Retour sur les faits
« Gironde : il contacte 17 vétérinaires sans succès, sa vache et son veau meurent sous ses yeux. Malgré 17 vétérinaires appelés ce samedi pour une césarienne urgente, un éleveur de Queyrac en Gironde a assisté à la mort de l’une de ses jeunes vaches en plein vêlage. Il porte plainte pour “acte de cruauté” contre un vétérinaire proche qui n’a pas souhaité se déplacer » : voici le type d’articles qui ont pu être publiés sur les sites de médias grand public, l’affaire a également été diffusée à la télévision.
L’emballement médiatique de la presse grand public ne prend pas en compte bien des éléments de cet événement dramatique. Plusieurs vétérinaires ont été sollicités par l’éleveur ce jour de garde pour intervenir lors d’une mise bas difficile. Notre consœur ciblée était déjà accaparée sur de multiples urgences ce même jour. En outre, un autre vétérinaire a proposé à l’éleveur de réaliser l’intervention si ce dernier lui amenait l’animal chez un autre éleveur, situé à mi-chemin. Malgré cette solution alternative, l’éleveur n’a pas retenu cette possibilité d’amener la vache dans un élevage qui était prêt à l’accueillir. Le jour de cette garde, « notre consœur a déposé une main courante car elle a subi les appels menaçants et réitérés de l’éleveur avec qui la clinique était déjà en procédure depuis quelques années. En effet, l’éleveur avait déjà proféré des menaces de mort envers la clinique », explique Laurent Faget. Cet éleveur est en procès avec les associés de la clinique depuis 2014, et une rupture de contrat de soins lui avait été signifiée de longue date.
La vache est décédée sous les yeux de l’éleveur. L’éleveur a porté plainte contre la jeune consoeur pour maltraitance envers l’animal.

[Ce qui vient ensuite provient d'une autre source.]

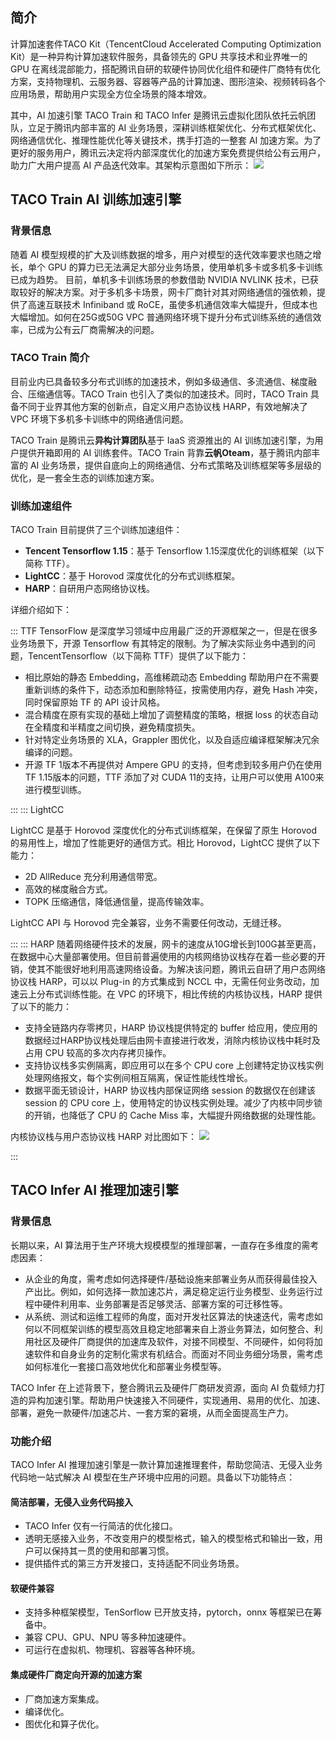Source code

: ## 简介
计算加速套件TACO Kit（TencentCloud Accelerated Computing Optimization Kit）是一种异构计算加速软件服务，具备领先的 GPU 共享技术和业界唯一的 GPU 在离线混部能力，搭配腾讯自研的软硬件协同优化组件和硬件厂商特有优化方案，支持物理机、云服务器、容器等产品的计算加速、图形渲染、视频转码各个应用场景，帮助用户实现全方位全场景的降本增效。


其中，AI 加速引擎 TACO Train 和 TACO Infer 是腾讯云虚拟化团队依托云帆团队，立足于腾讯内部丰富的 AI 业务场景，深耕训练框架优化、分布式框架优化、网络通信优化、推理性能优化等关键技术，携手打造的一整套 AI 加速方案。为了更好的服务用户，腾讯云决定将内部深度优化的加速方案免费提供给公有云用户，助力广大用户提高 AI 产品迭代效率。其架构示意图如下所示：
![](https://qcloudimg.tencent-cloud.cn/raw/7b0e30f4cd9d4046d8b5f9676a50979d.png)


## TACO Train AI 训练加速引擎

### 背景信息
随着 AI 模型规模的扩大及训练数据的增多，用户对模型的迭代效率要求也随之增长，单个 GPU 的算力已无法满足大部分业务场景，使用单机多卡或多机多卡训练已成为趋势。
目前，单机多卡训练场景的参数借助 NVIDIA NVLINK 技术，已获取较好的解决方案。对于多机多卡场景，网卡厂商针对其对网络通信的强依赖，提供了高速互联技术 Infiniband 或 RoCE，虽使多机通信效率大幅提升，但成本也大幅增加。如何在25G或50G VPC 普通网络环境下提升分布式训练系统的通信效率，已成为公有云厂商需解决的问题。

### TACO Train 简介
目前业内已具备较多分布式训练的加速技术，例如多级通信、多流通信、梯度融合、压缩通信等。TACO Train 也引入了类似的加速技术。同时，TACO Train 具备不同于业界其他方案的创新点，自定义用户态协议栈 HARP，有效地解决了 VPC 环境下多机多卡训练中的网络通信问题。

TACO Train 是腾讯云**异构计算团队**基于 IaaS 资源推出的 AI 训练加速引擎，为用户提供开箱即用的 AI 训练套件。TACO Train 背靠**云帆Oteam**，基于腾讯内部丰富的 AI 业务场景，提供自底向上的网络通信、分布式策略及训练框架等多层级的优化，是一套全生态的训练加速方案。

### 训练加速组件
TACO Train 目前提供了三个训练加速组件：
- **Tencent Tensorflow 1.15**：基于 Tensorflow 1.15深度优化的训练框架（以下简称 TTF）。
- **LightCC**：基于 Horovod 深度优化的分布式训练框架。
- **HARP**：自研用户态网络协议栈。                         

详细介绍如下：

<dx-accordion>
::: TTF
TensorFlow 是深度学习领域中应用最广泛的开源框架之一，但是在很多业务场景下，开源 Tensorflow 有其特定的限制。为了解决实际业务中遇到的问题，TencentTensorflow（以下简称 TTF）提供了以下能力：

- 相比原始的静态 Embedding，高维稀疏动态 Embedding 帮助用户在不需要重新训练的条件下，动态添加和删除特征，按需使用内存，避免 Hash 冲突，同时保留原始 TF 的 API 设计风格。
- 混合精度在原有实现的基础上增加了调整精度的策略，根据 loss 的状态自动在全精度和半精度之间切换，避免精度损失。
- 针对特定业务场景的 XLA，Grappler 图优化，以及自适应编译框架解决冗余编译的问题。
- 开源 TF 1版本不再提供对 Ampere GPU 的支持，但考虑到较多用户仍在使用 TF 1.15版本的问题，TTF 添加了对 CUDA 11的支持，让用户可以使用 A100来进行模型训练。

:::
::: LightCC

LightCC 是基于 Horovod 深度优化的分布式训练框架，在保留了原生 Horovod 的易用性上，增加了性能更好的通信方式。相比 Horovod，LightCC 提供了以下能力：
- 2D AllReduce 充分利用通信带宽。
- 高效的梯度融合方式。
- TOPK 压缩通信，降低通信量，提高传输效率。


LightCC API 与 Horovod 完全兼容，业务不需要任何改动，无缝迁移。


:::
::: HARP
随着网络硬件技术的发展，网卡的速度从10G增长到100G甚至更高，在数据中心大量部署使用。但目前普遍使用的内核网络协议栈存在着一些必要的开销，使其不能很好地利用高速网络设备。为解决该问题，腾讯云自研了用户态网络协议栈 HARP，可以以 Plug-in 的方式集成到 NCCL 中，无需任何业务改动，加速云上分布式训练性能。在 VPC 的环境下，相比传统的内核协议栈，HARP 提供了以下的能力：

- 支持全链路内存零拷贝，HARP 协议栈提供特定的 buffer 给应用，使应用的数据经过HARP协议栈处理后由网卡直接进行收发，消除内核协议栈中耗时及占用 CPU 较高的多次内存拷贝操作。
- 支持协议栈多实例隔离，即应用可以在多个 CPU core 上创建特定协议栈实例处理网络报文，每个实例间相互隔离，保证性能线性增长。
- 数据平面无锁设计，HARP 协议栈内部保证网络 session 的数据仅在创建该 session 的 CPU core 上，使用特定的协议栈实例处理。减少了内核中同步锁的开销，也降低了 CPU 的 Cache Miss 率，大幅提升网络数据的处理性能。



内核协议栈与用户态协议栈 HARP 对比图如下：
![](https://qcloudimg.tencent-cloud.cn/raw/e94f6692167290785fbbbf900c725918.png)  

:::
</dx-accordion>



## TACO Infer AI 推理加速引擎

### 背景信息

长期以来，AI 算法用于生产环境大规模模型的推理部署，一直存在多维度的需考虑因素：
- 从企业的角度，需考虑如何选择硬件/基础设施来部署业务从而获得最佳投入产出比。例如，如何选择一款加速芯片，满足稳定运行业务模型、业务运行过程中硬件利用率、业务部署是否足够灵活、部署方案的可迁移性等。
- 从系统、测试和运维工程师的角度，面对开发社区算法的快速迭代，需考虑如何以不同框架训练的模型高效且稳定地部署来自上游业务算法，如何整合、利用社区及硬件厂商提供的加速库及软件，对接不同模型、不同硬件，如何将加速软件和自身业务的定制化需求有机结合。而面对不同业务细分场景，需考虑如何标准化一套接口高效地优化和部署业务模型等。


TACO Infer 在上述背景下，整合腾讯云及硬件厂商研发资源，面向 AI 负载倾力打造的异构加速引擎。帮助用户快速接入不同硬件，实现通用、易用的优化、加速、部署，避免一款硬件/加速芯片、一套方案的窘境，从而全面提高生产力。


### 功能介绍

TACO Infer AI 推理加速引擎是一款计算加速推理套件，帮助您简洁、无侵入业务代码地一站式解决 AI 模型在生产环境中应用的问题。具备以下功能特点：

#### 简洁部署，无侵入业务代码接入
- TACO Infer 仅有一行简洁的优化接口。
- 透明无感接入业务，不改变用户的模型格式，输入的模型格式和输出一致，用户可以保持其一贯的使用和部署习惯。
- 提供插件式的第三方开发接口，支持适配不同业务场景。


#### 软硬件兼容
- 支持多种框架模型，TenSorflow 已开放支持，pytorch，onnx 等框架已在筹备中。
- 兼容 CPU、GPU、NPU 等多种加速硬件。
- 可运行在虚拟机、物理机、容器等各种环境。


#### 集成硬件厂商定向开源的加速方案
-	厂商加速方案集成。
- 编译优化。
- 图优化和算子优化。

En réaction, les praticiens mixtes et ruraux de Gironde ont mené une grève les vendredi et samedi suivants sur les actes ruraux. « C’était symbolique, poursuit Laurent Faget, mais nous souhaitions que les éleveurs comprennent que trop c’est trop. » Car cette affaire met également en exergue les difficultés de la permanence des soins liées à la problématique du maillage en zone rurale.
Dans un courrier du 7 février, le président du Groupement de défense sanitaire (GDS) de la Gironde et celui de la chambre d’agriculture de la Gironde expriment déplorer aussi « le traitement médiatique et judiciaire de l’affaire voulu par cet éleveur » et transmettent leur soutien à cette jeune vétérinaire : « La chambre d’agriculture et le GDS sont conscients du rôle primordial des vétérinaires ruraux pour le maintien de l’élevage en Gironde. La faible densité de l’élevage fragilise d’autant plus le maillage vétérinaire et la continuité de soins. »
Modifier le Code de déontologie
La situation qu’a subie notre consœur, tout vétérinaire peut être amené à la vivre dans le cadre de son exercice. « En cas d’urgence mettant en péril l’animal, le vétérinaire doit prodiguer des premiers soins, explique Laurent Faget, selon le Code de déontologie, mais les notions de mise en danger du vétérinaire et du droit de retrait n’y figurent pas. » Ce dernier est abordé dans le droit du travail, et ne concerne d’ailleurs que les salariés et pas les professionnels libéraux.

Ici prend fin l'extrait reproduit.